ACTION ITEM: Down to the last line, restate the records below word for word, dropping every image.

━━━ RECORDED INFORMATION ━━━

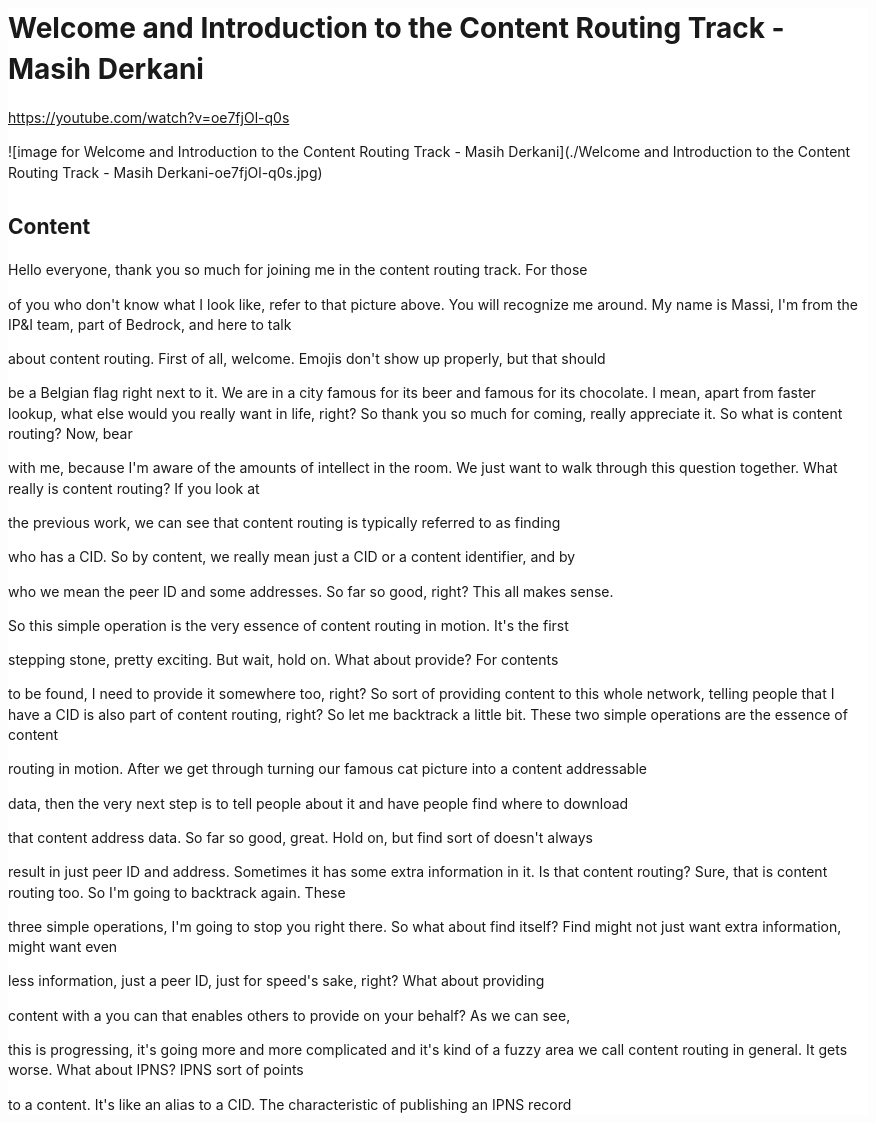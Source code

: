 
# Welcome and Introduction to the Content Routing Track - Masih Derkani

<https://youtube.com/watch?v=oe7fjOl-q0s>

![image for Welcome and Introduction to the Content Routing Track - Masih Derkani](./Welcome and Introduction to the Content Routing Track - Masih Derkani-oe7fjOl-q0s.jpg)

## Content

Hello everyone, thank you so much for joining me in the content routing track. For those

of you who don't know what I look like, refer to that picture above. You will recognize
me around. My name is Massi, I'm from the IP&I team, part of Bedrock, and here to talk

about content routing. First of all, welcome. Emojis don't show up properly, but that should

be a Belgian flag right next to it. We are in a city famous for its beer and famous for
its chocolate. I mean, apart from faster lookup, what else would you really want in life, right?
So thank you so much for coming, really appreciate it. So what is content routing? Now, bear

with me, because I'm aware of the amounts of intellect in the room. We just want to
walk through this question together. What really is content routing? If you look at

the previous work, we can see that content routing is typically referred to as finding

who has a CID. So by content, we really mean just a CID or a content identifier, and by

who we mean the peer ID and some addresses. So far so good, right? This all makes sense.

So this simple operation is the very essence of content routing in motion. It's the first

stepping stone, pretty exciting. But wait, hold on. What about provide? For contents

to be found, I need to provide it somewhere too, right? So sort of providing content to this whole network, telling people that I have a CID is also part of content routing, right? So let me backtrack a little bit. These two simple operations are the essence of content

routing in motion. After we get through turning our famous cat picture into a content addressable

data, then the very next step is to tell people about it and have people find where to download

that content address data. So far so good, great. Hold on, but find sort of doesn't always

result in just peer ID and address. Sometimes it has some extra information in it. Is that
content routing? Sure, that is content routing too. So I'm going to backtrack again. These

three simple operations, I'm going to stop you right there.
So what about find itself? Find might not just want extra information, might want even

less information, just a peer ID, just for speed's sake, right? What about providing

content with a you can that enables others to provide on your behalf? As we can see,

this is progressing, it's going more and more complicated and it's kind of a fuzzy area
we call content routing in general. It gets worse. What about IPNS? IPNS sort of points

to a content. It's like an alias to a CID. The characteristic of publishing an IPNS record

━━━

RESPONSE TO THE TASK:
Source code

: 
# Welcome and Introduction to the Content Routing Track - Masih Derkani

<https://youtube.com/watch?v=oe7fjOl-q0s>

![image for Welcome and Introduction to the Content Routing Track - Masih Derkani](./Welcome and Introduction to the Content Routing Track - Masih Derkani-oe7fjOl-q0s.jpg)

## Content

Hello everyone, thank you so much for joining me in the content routing track. For those

of you who don't know what I look like, refer to that picture above. You will recognize
me around. My name is Massi, I'm from the IP&I team, part of Bedrock, and here to talk

about content routing. First of all, welcome. Emojis don't show up properly, but that should

be a Belgian flag right next to it. We are in a city famous for its beer and famous for
its chocolate. I mean, apart from faster lookup, what else would you really want in life, right?
So thank you so much for coming, really appreciate it. So what is content routing? Now, bear

with me, because I'm aware of the amounts of intellect in the room. We just want to
walk through this question together. What really is content routing? If you look at

the previous work, we can see that content routing is typically referred to as finding

who has a CID. So by content, we really mean just a CID or a content identifier, and by

who we mean the peer ID and some addresses. So far so good, right? This all makes sense.

So this simple operation is the very essence of content routing in motion. It's the first

stepping stone, pretty exciting. But wait, hold on. What about provide? For contents

to be found, I need to provide it somewhere too, right? So sort of providing content to this whole network, telling people that I have a CID is also part of content routing, right? So let me backtrack a little bit. These two simple operations are the essence of content

routing in motion. After we get through turning our famous cat picture into a content addressable

data, then the very next step is to tell people about it and have people find where to download

that content address data. So far so good, great. Hold on, but find sort of doesn't always

result in just peer ID and address. Sometimes it has some extra information in it. Is that
content routing? Sure, that is content routing too. So I'm going to backtrack again. These

three simple operations, I'm going to stop you right there.
So what about find itself? Find might not just want extra information, might want even

less information, just a peer ID, just for speed's sake, right? What about providing

content with a you can that enables others to provide on your behalf? As we can see,

this is progressing, it's going more and more complicated and it's kind of a fuzzy area
we call content routing in general. It gets worse. What about IPNS? IPNS sort of points

to a content. It's like an alias to a CID. The characteristic of publishing an IPNS record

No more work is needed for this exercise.